How Healthy Is Juicing?

Juice Cleanses

Juice cleanses are the latest health fad, with juice bars and prepackaged juice cleanses now widely available. There is certainly a case to be made for short (or even lengthier) juice fasts, in which you drink only fresh vegetable juice for a period of one to several days.

This is typically done for cleansing purposes or to treat certain health conditions, and should only be done under the guidance of a natural health care practitioner if you intend to go on a longer juice fast. Some people also drink green juices as part of their intermittent fasting regimens.

Juicing should be viewed as a regular part of your diet, not just a fad that you engage in once or twice a year. Drinking green juice every day is going to give you far more benefits than a sporadic three-day cleanse will. Kids, too, can enjoy vegetable juice on a daily basis, either as a beverage with a meal or as a snack (ideally along with a source of healthful fat to ensure all those fat-soluble nutrients get absorbed).

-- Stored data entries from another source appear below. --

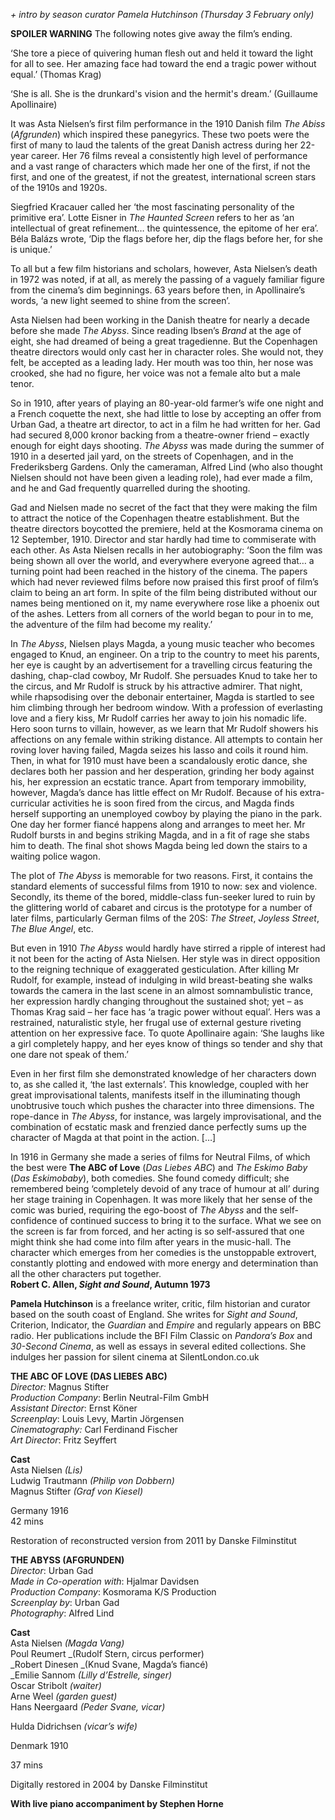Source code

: 
_+ intro by season curator Pamela Hutchinson (Thursday 3 February only)_

**SPOILER WARNING** The following notes give away the film’s ending.

‘She tore a piece of quivering human flesh out and held it toward the light for all to see. Her amazing face had toward the end a tragic power without equal.’ (Thomas Krag)

‘She is all. She is the drunkard's vision and the hermit's dream.’ (Guillaume Apollinaire)

It was Asta Nielsen’s first film performance in the 1910 Danish film _The Abiss_ (_Afgrunden_) which inspired these panegyrics. These two poets were the first of many to laud the talents of the great Danish actress during her 22-year career. Her 76 films reveal a consistently high level of performance and a vast range of characters which made her one of the first, if not the first, and one of the greatest, if not the greatest, international screen stars of the 1910s and 1920s.

Siegfried Kracauer called her ‘the most fascinating personality of the primitive era’. Lotte Eisner in _The Haunted Screen_ refers to her as ‘an intellectual of great refinement… the quintessence, the epitome of her era’. Béla Balázs wrote, ‘Dip the flags before her, dip the flags before her, for she is unique.’

To all but a few film historians and scholars, however, Asta Nielsen’s death in 1972 was noted, if at all, as merely the passing of a vaguely familiar figure from the cinema’s dim beginnings. 63 years before then, in Apollinaire’s words, ‘a new light seemed to shine from the screen’.

Asta Nielsen had been working in the Danish theatre for nearly a decade before she made _The Abyss_. Since reading Ibsen’s _Brand_ at the age of eight, she had dreamed of being a great tragedienne. But the Copenhagen theatre directors would only cast her in character roles. She would not, they felt, be accepted as a leading lady. Her mouth was too thin, her nose was crooked, she had no figure, her voice was not a female alto but a male tenor.

So in 1910, after years of playing an 80-year-old farmer’s wife one night and a French coquette the next, she had little to lose by accepting an offer from Urban Gad, a theatre art director, to act in a film he had written for her. Gad had secured 8,000 kronor backing from a theatre-owner friend – exactly enough for eight days shooting. _The Abyss_ was made during the summer of 1910 in a deserted jail yard, on the streets of Copenhagen, and in the Frederiksberg Gardens. Only the cameraman, Alfred Lind (who also thought Nielsen should not have been given a leading role), had ever made a film, and he and Gad frequently quarrelled during the shooting.

Gad and Nielsen made no secret of the fact that they were making the film to attract the notice of the Copenhagen theatre establishment. But the theatre directors boycotted the premiere, held at the Kosmorama cinema on 12 September, 1910. Director and star hardly had time to commiserate with each other. As Asta Nielsen recalls in her autobiography: ‘Soon the film was being shown all over the world, and everywhere everyone agreed that… a turning point had been reached in the history of the cinema. The papers which had never reviewed films before now praised this first proof of film’s claim to being an art form. In spite of the film being distributed without our names being mentioned on it, my name everywhere rose like a phoenix out of the ashes. Letters from all corners of the world began to pour in to me, the adventure of the film had become my reality.’

In _The Abyss_, Nielsen plays Magda, a young music teacher who becomes engaged to Knud, an engineer. On a trip to the country to meet his parents, her eye is caught by an advertisement for a travelling circus featuring the dashing, chap-clad cowboy, Mr Rudolf. She persuades Knud to take her to the circus, and Mr Rudolf is struck by his attractive admirer. That night, while rhapsodising over the debonair entertainer, Magda is startled to see him climbing through her bedroom window. With a profession of everlasting love and a fiery kiss, Mr Rudolf carries her away to join his nomadic life. Hero soon turns to villain, however, as we learn that Mr Rudolf showers his affections on any female within striking distance. All attempts to contain her roving lover having failed, Magda seizes his lasso and coils it round him. Then, in what for 1910 must have been a scandalously erotic dance, she declares both her passion and her desperation, grinding her body against his, her expression an ecstatic trance. Apart from temporary immobility, however, Magda’s dance has little effect on Mr Rudolf. Because of his extra-curricular activities he is soon fired from the circus, and Magda finds herself supporting an unemployed cowboy by playing the piano in the park. One day her former fiancé happens along and arranges to meet her. Mr Rudolf bursts in and begins striking Magda, and in a fit of rage she stabs him to death. The final shot shows Magda being led down the stairs to a waiting police wagon.

The plot of _The Abyss_ is memorable for two reasons. First, it contains the standard elements of successful films from 1910 to now: sex and violence. Secondly, its theme of the bored, middle-class fun-seeker lured to ruin by the glittering world of cabaret and circus is the prototype for a number of later films, particularly German films of the 20S: _The Street_, _Joyless Street_,  
_The Blue Angel_, etc.

But even in 1910 _The Abyss_ would hardly have stirred a ripple of interest had it not been for the acting of Asta Nielsen. Her style was in direct opposition to the reigning technique of exaggerated gesticulation. After killing Mr Rudolf, for example, instead of indulging in wild breast-beating she walks towards the camera in the last scene in an almost somnambulistic trance, her expression hardly changing throughout the sustained shot; yet – as Thomas Krag said – her face has ‘a tragic power without equal’. Hers was a restrained, naturalistic style, her frugal use of external gesture riveting attention on her expressive face. To quote Apollinaire again: ‘She laughs like a girl completely happy, and her eyes know of things so tender and shy that one dare not speak of them.’

Even in her first film she demonstrated knowledge of her characters down to, as she called it, ‘the last externals’. This knowledge, coupled with her great improvisational talents, manifests itself in the illuminating though unobtrusive touch which pushes the character into three dimensions. The rope-dance in _The Abyss_, for instance, was largely improvisational, and the combination of ecstatic mask and frenzied dance perfectly sums up the character of Magda at that point in the action. […]

In 1916 in Germany she made a series of films for Neutral Films, of which the best were **The ABC of Love**  (_Das Liebes ABC_) and _The Eskimo Baby_ (_Das Eskimobaby_), both comedies. She found comedy difficult; she remembered being ‘completely devoid of any trace of humour at all’ during her stage training in Copenhagen. It was more likely that her sense of the comic was buried, requiring the ego-boost of _The Abyss_ and the self-confidence of continued success to bring it to the surface. What we see on the screen is far from forced, and her acting is so self-assured that one might think she had come into film after years in the music-hall. The character which emerges from her comedies is the unstoppable extrovert, constantly plotting and endowed with more energy and determination than all the other characters put together.<br>
**Robert C. Allen, _Sight and Sound_,  Autumn 1973**<br>

**Pamela Hutchinson** is a freelance writer, critic, film historian and curator based on the south coast of England. She writes for _Sight and Sound_, Criterion, Indicator, the _Guardian_ and _Empire_ and regularly appears on BBC radio. Her publications include the BFI Film Classic on _Pandora’s Box_ and _30-Second Cinema_, as well as essays in several edited collections. She indulges her passion for silent cinema at SilentLondon.co.uk<br>


**THE ABC OF LOVE (DAS LIEBES ABC)**<br>
_Director:_ Magnus Stifter  
_Production Company_: Berlin Neutral-Film GmbH  
_Assistant Director_: Ernst Köner  
_Screenplay_: Louis Levy, Martin Jörgensen  
_Cinematography:_ Carl Ferdinand Fischer<br>
_Art Director_: Fritz Seyffert<br>

**Cast**<br>
Asta Nielsen _(Lis)_<br>
Ludwig Trautmann _(Philip von Dobbern)_<br>
Magnus Stifter _(Graf von Kiesel)_<br>

Germany 1916<br>
42 mins<br>

Restoration of reconstructed version from 2011 by Danske Filminstitut<br>

**THE ABYSS (AFGRUNDEN)**<br>
_Director_: Urban Gad  
_Made in Co-operation with_: Hjalmar Davidsen  
_Production Company_: Kosmorama K/S Production  
_Screenplay by_: Urban Gad  
_Photography_: Alfred Lind<br>

**Cast**  <br>
Asta Nielsen _(Magda Vang)_  
Poul Reumert _(Rudolf Stern, circus performer)  
_Robert Dinesen _(Knud Svane, Magda’s fiancé)  
_Emilie Sannom _(Lilly d’Estrelle, singer)_  
Oscar Stribolt _(waiter)_  
Arne Weel _(garden guest)_  
Hans Neergaard _(Peder Svane, vicar)_

Hulda Didrichsen _(vicar’s wife)_

Denmark 1910

37 mins

Digitally restored in 2004 by Danske Filminstitut


**With live piano accompaniment by Stephen Horne**<br>
<!--stackedit_data:
eyJoaXN0b3J5IjpbLTEzNTQ5NjU1MjksMTU5MDg0NDA0MV19
-->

Focus on Green Juice, Not Fruit Juice

This is an important distinction to make because, if your juice contains too many fruits, it will be both higher in calories and sugar (fructose). You can add in an apple, a kiwi, or a handful of berries to give your juice flavor, but the bulk of it should come from organic, green veggies – spinach, celery, kale, Swiss chard, etc.

It may take some getting used to, but green juice actually has a very pleasant flavor, and you can tweak it to fit your taste. If you’re new to juicing, you can start with more mild-tasting veggies, like celery and cucumbers. From there you can work your way up to red leaf lettuce, romaine lettuce, spinach, and escarole, along with parsley and cilantro. Greens like kale, collard, dandelion, and mustard greens are quite bitter, so you’ll want to start slowly and add just a few leaves at a time. If you would like to make your juice taste a bit more palatable, especially in the beginning, you can also add these elements:

  • Limes and lemons: You can add one half to a whole lime or lemon for every quart of juice. You can actually juice the skin if you want to avoid the hassle of peeling them. Limes work well to cut bitter flavors.
  • Cranberries: You can also add some cranberries if you enjoy them. Limit the cranberries to about four ounces per pint of juice.
  • Fresh ginger: This is an excellent addition if you enjoy the taste. It gives your juice a little “kick”!